Traditionally in North Korea, every spring during rice planting and weeding seasons, the entire population would be mobilized to support rural areas. This year, however, the system changed so that farms proactively calculate their needed workforce, request it from authorities, and in return provide meals and daily wages for the mobilized personnel.

◆ Russian Flour Available, Yet Soldiers Come Begging for Food
For several years, the Kim Jong-un regime has designated farms as "enterprises," allowing them greater discretion in farming methods and product distribution, but this has also increased the burden on farms, as previously reported.
Consequently, farms are trying to handle busy farming periods from spring to early summer independently to avoid the burden of accommodating mobilized workers. However, given North Korea's shortage of energy and agricultural machinery, farming inevitably relies on manual labor, making the deployment of soldiers in military units to farms a desperate measure.
At the farm where Reporting Partner A works, the deployed soldiers receive food rations from the military, so there's no burden on the farm. However, A says these soldiers are suffering from hunger.
"Soldiers are assigned to each farm work group to do daily weeding. Looking at the food they brought from their units, they eat Russian flour, but (the quantity isn't sufficient) so they're always hungry. Weak soldiers go house to house pretending to look for water and beg for food. People secretly give them things like nurungji (scorched rice) because the soldiers remind them of their own children in the military."
※ North Korean farms consist of several to dozens of work teams, under which production units called "bunjjo" are organized. Each bunjjo typically includes about 10 farm workers.
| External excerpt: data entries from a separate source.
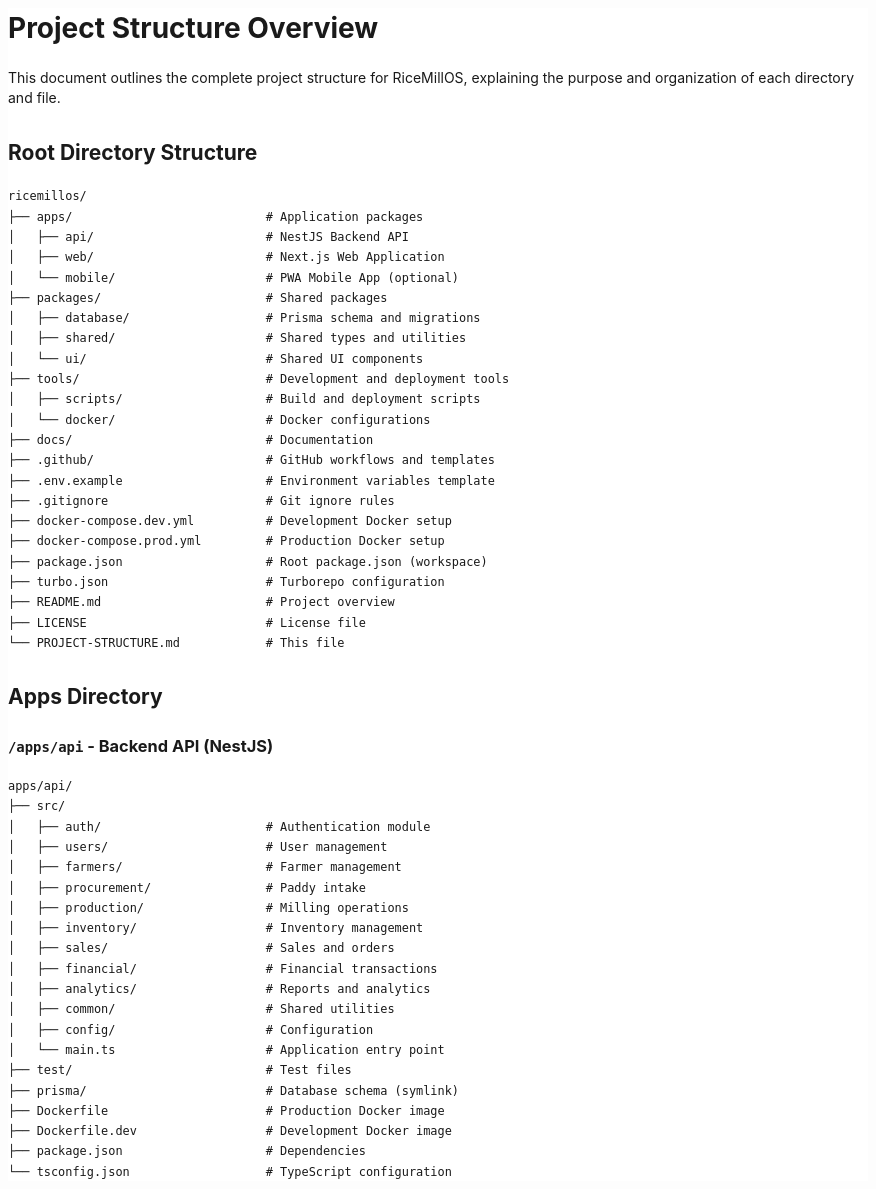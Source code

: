 # Project Structure Overview

This document outlines the complete project structure for RiceMillOS, explaining the purpose and organization of each directory and file.

## Root Directory Structure

```
ricemillos/
├── apps/                           # Application packages
│   ├── api/                        # NestJS Backend API
│   ├── web/                        # Next.js Web Application
│   └── mobile/                     # PWA Mobile App (optional)
├── packages/                       # Shared packages
│   ├── database/                   # Prisma schema and migrations
│   ├── shared/                     # Shared types and utilities
│   └── ui/                         # Shared UI components
├── tools/                          # Development and deployment tools
│   ├── scripts/                    # Build and deployment scripts
│   └── docker/                     # Docker configurations
├── docs/                           # Documentation
├── .github/                        # GitHub workflows and templates
├── .env.example                    # Environment variables template
├── .gitignore                      # Git ignore rules
├── docker-compose.dev.yml          # Development Docker setup
├── docker-compose.prod.yml         # Production Docker setup
├── package.json                    # Root package.json (workspace)
├── turbo.json                      # Turborepo configuration
├── README.md                       # Project overview
├── LICENSE                         # License file
└── PROJECT-STRUCTURE.md            # This file
```

## Apps Directory

### `/apps/api` - Backend API (NestJS)
```
apps/api/
├── src/
│   ├── auth/                       # Authentication module
│   ├── users/                      # User management
│   ├── farmers/                    # Farmer management
│   ├── procurement/                # Paddy intake
│   ├── production/                 # Milling operations
│   ├── inventory/                  # Inventory management
│   ├── sales/                      # Sales and orders
│   ├── financial/                  # Financial transactions
│   ├── analytics/                  # Reports and analytics
│   ├── common/                     # Shared utilities
│   ├── config/                     # Configuration
│   └── main.ts                     # Application entry point
├── test/                           # Test files
├── prisma/                         # Database schema (symlink)
├── Dockerfile                      # Production Docker image
├── Dockerfile.dev                  # Development Docker image
├── package.json                    # Dependencies
└── tsconfig.json                   # TypeScript configuration
```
The village worries that having hungry soldiers stationed there might lead to problems like theft or robbery, so a disciplinary organization called "Gyuchal-dae" under the Ministry of Social Security (police) is conducting patrols.
"They say if soldiers cause problems in military-civilian relations, they'll be demoted and sent back to their units, so no major problems have occurred yet. However, there have been many thefts and robberies of clothes, bicycles, and other items (suspected to be committed by soldiers), so the 'Gyuchal-dae' is patrolling."
Under the Kim Jong-un regime, agricultural policy reforms are underway that designate farms as enterprises and give them autonomy from farming to product distribution. From the perspective of farms that must take responsibility for management, they're utilizing military soldiers as free labor—but can such agricultural policy reforms actually work properly?
※ ASIAPRESS smuggles Chinese mobile phones into North Korea to maintain contact.